WHAT IS EXPECTED
Below is a block of records; repeat each one exactly.

Dataset records
☆ ☆ ☆ ☆

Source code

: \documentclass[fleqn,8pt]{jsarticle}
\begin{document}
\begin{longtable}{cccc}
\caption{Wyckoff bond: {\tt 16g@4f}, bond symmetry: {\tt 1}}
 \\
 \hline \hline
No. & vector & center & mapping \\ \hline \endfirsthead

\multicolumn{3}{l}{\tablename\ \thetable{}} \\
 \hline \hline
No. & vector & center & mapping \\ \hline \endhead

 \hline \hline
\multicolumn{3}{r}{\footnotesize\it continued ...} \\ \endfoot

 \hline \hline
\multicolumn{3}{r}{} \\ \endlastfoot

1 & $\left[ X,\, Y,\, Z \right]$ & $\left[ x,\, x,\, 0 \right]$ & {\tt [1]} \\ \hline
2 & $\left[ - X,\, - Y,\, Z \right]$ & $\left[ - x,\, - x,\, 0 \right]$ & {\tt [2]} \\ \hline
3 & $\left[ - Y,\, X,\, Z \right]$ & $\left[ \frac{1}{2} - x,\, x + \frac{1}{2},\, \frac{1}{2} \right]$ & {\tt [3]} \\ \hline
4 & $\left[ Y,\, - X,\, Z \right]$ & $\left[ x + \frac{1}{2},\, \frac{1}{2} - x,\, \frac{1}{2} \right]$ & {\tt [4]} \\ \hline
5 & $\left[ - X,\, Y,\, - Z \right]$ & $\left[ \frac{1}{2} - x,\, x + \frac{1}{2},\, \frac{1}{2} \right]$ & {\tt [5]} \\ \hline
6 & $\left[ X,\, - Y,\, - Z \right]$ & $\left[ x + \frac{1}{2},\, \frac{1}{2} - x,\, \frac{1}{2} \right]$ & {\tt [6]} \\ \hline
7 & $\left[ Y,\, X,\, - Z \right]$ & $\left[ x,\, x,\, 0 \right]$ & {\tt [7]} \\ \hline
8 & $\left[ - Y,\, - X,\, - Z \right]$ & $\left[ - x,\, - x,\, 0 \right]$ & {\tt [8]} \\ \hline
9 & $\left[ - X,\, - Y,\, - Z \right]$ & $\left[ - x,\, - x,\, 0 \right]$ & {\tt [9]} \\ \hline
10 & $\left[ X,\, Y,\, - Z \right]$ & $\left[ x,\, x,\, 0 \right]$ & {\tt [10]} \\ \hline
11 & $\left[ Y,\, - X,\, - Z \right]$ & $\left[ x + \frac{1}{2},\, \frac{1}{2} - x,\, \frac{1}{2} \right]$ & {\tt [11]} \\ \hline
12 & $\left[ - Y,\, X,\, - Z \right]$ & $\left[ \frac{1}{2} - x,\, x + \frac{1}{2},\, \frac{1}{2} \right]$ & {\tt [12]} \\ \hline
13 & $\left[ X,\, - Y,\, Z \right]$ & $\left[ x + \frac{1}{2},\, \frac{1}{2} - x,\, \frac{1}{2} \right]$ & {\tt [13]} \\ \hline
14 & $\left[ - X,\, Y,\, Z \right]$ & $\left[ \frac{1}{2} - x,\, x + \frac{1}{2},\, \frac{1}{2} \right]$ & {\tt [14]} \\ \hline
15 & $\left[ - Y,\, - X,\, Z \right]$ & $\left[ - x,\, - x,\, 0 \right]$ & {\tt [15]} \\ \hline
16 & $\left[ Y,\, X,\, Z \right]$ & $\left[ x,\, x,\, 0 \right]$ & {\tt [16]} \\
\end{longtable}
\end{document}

☆ ☆ ☆ ☆

PROBLEM SOLUTION
Source code

: \documentclass[fleqn,8pt]{jsarticle}
\begin{document}
\begin{longtable}{cccc}
\caption{Wyckoff bond: {\tt 16g@4f}, bond symmetry: {\tt 1}}
 \\
 \hline \hline
No. & vector & center & mapping \\ \hline \endfirsthead

\multicolumn{3}{l}{\tablename\ \thetable{}} \\
 \hline \hline
No. & vector & center & mapping \\ \hline \endhead

 \hline \hline
\multicolumn{3}{r}{\footnotesize\it continued ...} \\ \endfoot

 \hline \hline
\multicolumn{3}{r}{} \\ \endlastfoot

1 & $\left[ X,\, Y,\, Z \right]$ & $\left[ x,\, x,\, 0 \right]$ & {\tt [1]} \\ \hline
2 & $\left[ - X,\, - Y,\, Z \right]$ & $\left[ - x,\, - x,\, 0 \right]$ & {\tt [2]} \\ \hline
3 & $\left[ - Y,\, X,\, Z \right]$ & $\left[ \frac{1}{2} - x,\, x + \frac{1}{2},\, \frac{1}{2} \right]$ & {\tt [3]} \\ \hline
4 & $\left[ Y,\, - X,\, Z \right]$ & $\left[ x + \frac{1}{2},\, \frac{1}{2} - x,\, \frac{1}{2} \right]$ & {\tt [4]} \\ \hline
5 & $\left[ - X,\, Y,\, - Z \right]$ & $\left[ \frac{1}{2} - x,\, x + \frac{1}{2},\, \frac{1}{2} \right]$ & {\tt [5]} \\ \hline
6 & $\left[ X,\, - Y,\, - Z \right]$ & $\left[ x + \frac{1}{2},\, \frac{1}{2} - x,\, \frac{1}{2} \right]$ & {\tt [6]} \\ \hline
7 & $\left[ Y,\, X,\, - Z \right]$ & $\left[ x,\, x,\, 0 \right]$ & {\tt [7]} \\ \hline
8 & $\left[ - Y,\, - X,\, - Z \right]$ & $\left[ - x,\, - x,\, 0 \right]$ & {\tt [8]} \\ \hline
9 & $\left[ - X,\, - Y,\, - Z \right]$ & $\left[ - x,\, - x,\, 0 \right]$ & {\tt [9]} \\ \hline
10 & $\left[ X,\, Y,\, - Z \right]$ & $\left[ x,\, x,\, 0 \right]$ & {\tt [10]} \\ \hline
11 & $\left[ Y,\, - X,\, - Z \right]$ & $\left[ x + \frac{1}{2},\, \frac{1}{2} - x,\, \frac{1}{2} \right]$ & {\tt [11]} \\ \hline
12 & $\left[ - Y,\, X,\, - Z \right]$ & $\left[ \frac{1}{2} - x,\, x + \frac{1}{2},\, \frac{1}{2} \right]$ & {\tt [12]} \\ \hline
13 & $\left[ X,\, - Y,\, Z \right]$ & $\left[ x + \frac{1}{2},\, \frac{1}{2} - x,\, \frac{1}{2} \right]$ & {\tt [13]} \\ \hline
14 & $\left[ - X,\, Y,\, Z \right]$ & $\left[ \frac{1}{2} - x,\, x + \frac{1}{2},\, \frac{1}{2} \right]$ & {\tt [14]} \\ \hline
15 & $\left[ - Y,\, - X,\, Z \right]$ & $\left[ - x,\, - x,\, 0 \right]$ & {\tt [15]} \\ \hline
16 & $\left[ Y,\, X,\, Z \right]$ & $\left[ x,\, x,\, 0 \right]$ & {\tt [16]} \\
\end{longtable}
\end{document}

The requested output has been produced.